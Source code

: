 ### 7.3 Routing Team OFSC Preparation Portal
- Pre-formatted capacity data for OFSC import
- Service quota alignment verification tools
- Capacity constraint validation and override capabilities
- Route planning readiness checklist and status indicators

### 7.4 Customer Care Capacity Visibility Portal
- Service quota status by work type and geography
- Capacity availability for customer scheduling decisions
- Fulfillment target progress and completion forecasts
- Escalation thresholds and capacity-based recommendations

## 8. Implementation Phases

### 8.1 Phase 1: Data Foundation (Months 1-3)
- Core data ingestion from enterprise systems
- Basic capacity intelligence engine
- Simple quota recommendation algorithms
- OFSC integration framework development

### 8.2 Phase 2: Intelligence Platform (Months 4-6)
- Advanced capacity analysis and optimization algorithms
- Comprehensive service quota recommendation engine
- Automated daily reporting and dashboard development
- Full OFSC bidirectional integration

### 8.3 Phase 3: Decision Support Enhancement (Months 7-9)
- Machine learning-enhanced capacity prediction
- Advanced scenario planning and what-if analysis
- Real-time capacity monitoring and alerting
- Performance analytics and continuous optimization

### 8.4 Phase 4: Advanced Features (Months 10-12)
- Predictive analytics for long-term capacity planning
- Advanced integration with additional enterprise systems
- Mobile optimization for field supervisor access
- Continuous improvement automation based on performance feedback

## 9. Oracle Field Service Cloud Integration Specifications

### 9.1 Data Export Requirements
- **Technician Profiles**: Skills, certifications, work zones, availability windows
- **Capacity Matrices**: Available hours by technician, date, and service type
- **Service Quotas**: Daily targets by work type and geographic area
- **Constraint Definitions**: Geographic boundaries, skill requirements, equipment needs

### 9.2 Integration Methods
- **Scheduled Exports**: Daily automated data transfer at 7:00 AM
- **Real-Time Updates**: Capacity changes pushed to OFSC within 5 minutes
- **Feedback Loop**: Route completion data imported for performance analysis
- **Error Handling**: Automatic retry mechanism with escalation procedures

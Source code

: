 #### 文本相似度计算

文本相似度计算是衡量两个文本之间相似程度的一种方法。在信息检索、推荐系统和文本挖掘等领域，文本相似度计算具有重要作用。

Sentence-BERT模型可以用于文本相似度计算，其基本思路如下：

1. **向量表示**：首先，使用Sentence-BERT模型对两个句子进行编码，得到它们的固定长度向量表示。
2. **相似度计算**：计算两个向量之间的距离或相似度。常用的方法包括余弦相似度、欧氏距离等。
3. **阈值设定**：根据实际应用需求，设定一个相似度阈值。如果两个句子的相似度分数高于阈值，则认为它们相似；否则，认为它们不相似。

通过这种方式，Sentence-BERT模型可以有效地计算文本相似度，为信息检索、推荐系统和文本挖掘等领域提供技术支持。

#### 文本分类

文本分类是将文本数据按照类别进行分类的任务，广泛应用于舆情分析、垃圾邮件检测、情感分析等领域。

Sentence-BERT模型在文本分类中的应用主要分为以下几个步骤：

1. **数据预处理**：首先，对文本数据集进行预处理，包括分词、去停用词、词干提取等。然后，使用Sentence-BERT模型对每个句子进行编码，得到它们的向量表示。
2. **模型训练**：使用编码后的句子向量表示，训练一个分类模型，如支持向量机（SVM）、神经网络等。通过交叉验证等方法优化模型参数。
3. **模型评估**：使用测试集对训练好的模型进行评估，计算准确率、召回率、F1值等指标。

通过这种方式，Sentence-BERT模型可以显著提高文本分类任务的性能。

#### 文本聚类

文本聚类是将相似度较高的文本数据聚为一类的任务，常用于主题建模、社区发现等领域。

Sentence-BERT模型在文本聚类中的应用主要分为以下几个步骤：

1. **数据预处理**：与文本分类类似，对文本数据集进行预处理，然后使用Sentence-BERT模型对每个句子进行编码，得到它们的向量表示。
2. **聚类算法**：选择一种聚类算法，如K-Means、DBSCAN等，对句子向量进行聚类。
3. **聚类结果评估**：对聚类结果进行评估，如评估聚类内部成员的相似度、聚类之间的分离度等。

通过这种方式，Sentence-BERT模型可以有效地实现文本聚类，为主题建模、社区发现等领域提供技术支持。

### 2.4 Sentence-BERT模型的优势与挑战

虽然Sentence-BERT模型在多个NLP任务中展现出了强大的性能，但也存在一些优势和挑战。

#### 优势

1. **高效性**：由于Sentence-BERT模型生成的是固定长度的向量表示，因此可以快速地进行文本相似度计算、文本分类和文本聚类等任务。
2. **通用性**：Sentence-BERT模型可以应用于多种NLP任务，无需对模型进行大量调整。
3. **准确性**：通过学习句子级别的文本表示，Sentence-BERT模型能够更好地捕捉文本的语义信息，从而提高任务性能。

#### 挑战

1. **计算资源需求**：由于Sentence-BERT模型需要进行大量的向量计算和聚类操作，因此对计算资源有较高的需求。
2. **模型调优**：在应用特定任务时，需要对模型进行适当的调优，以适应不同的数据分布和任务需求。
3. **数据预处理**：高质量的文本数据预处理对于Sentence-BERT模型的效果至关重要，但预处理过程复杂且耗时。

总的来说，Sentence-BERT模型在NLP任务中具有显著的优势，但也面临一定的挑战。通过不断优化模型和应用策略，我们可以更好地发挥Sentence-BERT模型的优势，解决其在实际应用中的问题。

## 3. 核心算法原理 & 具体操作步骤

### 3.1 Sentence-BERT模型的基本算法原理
________________________
> _How to complete this task_
Using the entries shown above, reproduce verbatim the lines from the line bearing "- Advanced capacity" to the line bearing "- Machine learning-enhanced", inclusive.

> _Response to this task_
- Advanced capacity analysis and optimization algorithms
- Comprehensive service quota recommendation engine
- Automated daily reporting and dashboard development
- Full OFSC bidirectional integration

### 8.3 Phase 3: Decision Support Enhancement (Months 7-9)
- Machine learning-enhanced capacity prediction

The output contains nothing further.